[Start of Attachment]

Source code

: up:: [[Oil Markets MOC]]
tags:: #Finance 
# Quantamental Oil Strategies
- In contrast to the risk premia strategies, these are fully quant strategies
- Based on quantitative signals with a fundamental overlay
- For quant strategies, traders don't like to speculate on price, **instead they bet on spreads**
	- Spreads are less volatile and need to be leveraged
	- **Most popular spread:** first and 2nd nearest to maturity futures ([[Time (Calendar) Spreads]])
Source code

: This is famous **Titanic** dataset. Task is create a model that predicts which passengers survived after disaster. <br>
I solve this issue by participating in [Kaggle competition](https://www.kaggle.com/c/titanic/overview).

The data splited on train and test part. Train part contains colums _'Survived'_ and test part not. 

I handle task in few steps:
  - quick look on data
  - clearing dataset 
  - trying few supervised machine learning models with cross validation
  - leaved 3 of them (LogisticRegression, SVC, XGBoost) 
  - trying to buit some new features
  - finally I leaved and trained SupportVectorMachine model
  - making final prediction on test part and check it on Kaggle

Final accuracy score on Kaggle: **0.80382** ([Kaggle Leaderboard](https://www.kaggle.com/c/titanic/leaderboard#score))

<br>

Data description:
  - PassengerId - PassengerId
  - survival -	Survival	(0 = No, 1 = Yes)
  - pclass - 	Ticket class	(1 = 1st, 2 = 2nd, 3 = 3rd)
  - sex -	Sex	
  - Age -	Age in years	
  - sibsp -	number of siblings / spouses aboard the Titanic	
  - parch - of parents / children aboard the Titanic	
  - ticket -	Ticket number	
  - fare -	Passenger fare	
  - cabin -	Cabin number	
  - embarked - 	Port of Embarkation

[End of Attachment]

▶ [Assigned task]: The response should hold exactly the lines starting at the line with "- clearing dataset" and ending at the line with "2nd, 3 = 3rd)", and no other line of the material above.

▶ [Finished exercise]:
  - clearing dataset 
  - trying few supervised machine learning models with cross validation
  - leaved 3 of them (LogisticRegression, SVC, XGBoost) 
  - trying to buit some new features
  - finally I leaved and trained SupportVectorMachine model
  - making final prediction on test part and check it on Kaggle

Final accuracy score on Kaggle: **0.80382** ([Kaggle Leaderboard](https://www.kaggle.com/c/titanic/leaderboard#score))

<br>

Data description:
  - PassengerId - PassengerId
  - survival -	Survival	(0 = No, 1 = Yes)
  - pclass - 	Ticket class	(1 = 1st, 2 = 2nd, 3 = 3rd)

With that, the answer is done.